The results of subsidiaries acquired or disposed of during the year are included from or to the date that control passes.
The parent company has applied the exemption contained in section 408 of the Companies Act 2006 and has not presented its individual profit and loss account.
Judgements and key sources of estimation uncertainty
Accounting estimates and assumptions are made concerning the future and, by their nature, will rarely equal the related actual outcome. The key assumptions and other sources of estimation uncertainty that have a significant risk of causing a material adjustment to the carrying amounts of assets and liabilities within the next financial year are as follows: The key source of estimation uncertainty is revenue recognition on long term contracts. Profits on long term contracts are accrued evenly over the life of the contract. There are two estimated factors that are used in calculating the carrying amounts, being an estimated budgeted gross profit percentage and the estimated percentage of completion. The carrying amounts of the estimated contract values as at 31st March 2025 are uninvoiced sales of £700,132 (2024 - £1,773,873) and sales in advance of £645,905 (2024 - £429,155 ).
Revenue recognition
Revenue refers to the amounts earned from the Group's principal activity; that of builders and developers. When the outcome of a transaction involving the rendering of services can be reliably estimated, revenue from the rendering of services is measured by reference to the stage of completion of the service transaction at the end of the reporting period. When the outcome of a transaction involving the rendering of services cannot be reliably estimated, revenue is recognised only to the extent that expenses recognised are recoverable
Income tax
The taxation expense represents the aggregate amount of current and deferred tax recognised in the reporting period. Tax is recognised in profit or loss, except to the extent that it relates to items recognised in other comprehensive income or directly in equity. In this case, tax is recognised in other comprehensive income or directly in equity, respectively. Current tax is recognised on taxable profit for the current and past periods. Current tax is measured at the amounts of tax expected to pay or recover using the tax rates and laws that have been enacted or substantively enacted at the reporting date.

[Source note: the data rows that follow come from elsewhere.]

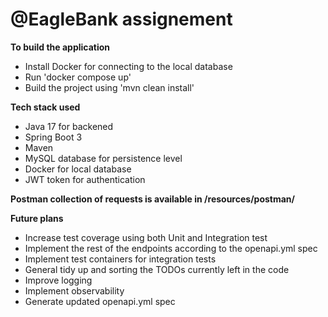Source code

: # @EagleBank assignement

**To build the application** 
 - Install Docker for connecting to the local database
 - Run 'docker compose up'
 - Build the project using 'mvn clean install'


**Tech stack used**
 - Java 17 for backened
 - Spring Boot 3
 - Maven
 - MySQL database for persistence level
 - Docker for local database
 - JWT token for authentication

**Postman collection of requests is available in /resources/postman/**

**Future plans**
 - Increase test coverage using both Unit and Integration test
 - Implement the rest of the endpoints according to the openapi.yml spec
 - Implement test containers for integration tests
 - General tidy up and sorting the TODOs currently left in the code
 - Improve logging
 - Implement observability
 - Generate updated openapi.yml spec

Deferred tax is recognised in respect of all timing differences at the reporting date. Unrelieved tax losses and other deferred tax assets are recognised to the extent that it is probable that they will be recovered against the reversal of deferred tax liabilities or other future taxable profits. Deferred tax is measured using the tax rates and laws that have been enacted or substantively enacted by the reporting date that are expected to apply to the reversal of the timing difference.
Intangible assets
Intangible assets are initially recorded at cost, and are subsequently stated at cost less any accumulated amortisation and impairment losses. Any intangible assets carried at revalued amounts, are recorded at the fair value at the date of revaluation, as determined by reference to an active market, less any subsequent accumulated amortisation and subsequent accumulated impairment losses. Intangible assets acquired as part of a business combination are only recognised separately from goodwill when they arise from contractual or other legal rights, are separable, the expected future economic benefits are probable and the cost or value can be measured reliably .
Amortisation
Amortisation is calculated so as to write off the cost of an asset, less its estimated residual value, over the useful life of that asset as follows:
Negative goodwill
-
100% straight line
If there is an indication that there has been a significant change in amortisation rate, useful life or residual value of an intangible asset, the amortisation is revised prospectively to reflect the new estimates.
Tangible assets
Tangible assets are initially recorded at cost, and subsequently stated at cost less any accumulated depreciation and impairment losses. Any tangible assets carried at revalued amounts are recorded at the fair value at the date of revaluation less any subsequent accumulated depreciation and subsequent accumulated impairment losses. An increase in the carrying amount of an asset as a result of a revaluation, is recognised in other comprehensive income and accumulated in equity, except to the extent it reverses a revaluation decrease of the same asset previously recognised in profit or loss. A decrease in the carrying amount of an asset as a result of revaluation, is recognised in other comprehensive income to the extent of any previously recognised revaluation increase accumulated in equity in respect of that asset. Where a revaluation decrease exceeds the accumulated revaluation gains accumulated in equity in respect of that asset, the excess shall be recognised in profit or loss.
Depreciation
Depreciation is calculated so as to write off the cost or valuation of an asset, less its residual value, over the useful economic life of that asset as follows:
Freehold property
-
2% straight line
Motor vehicles
-
25% reducing balance
Freehold land is not depreciated .
Investments
Fixed asset investments are initially recorded at cost, and subsequently stated at cost less any accumulated impairment losses.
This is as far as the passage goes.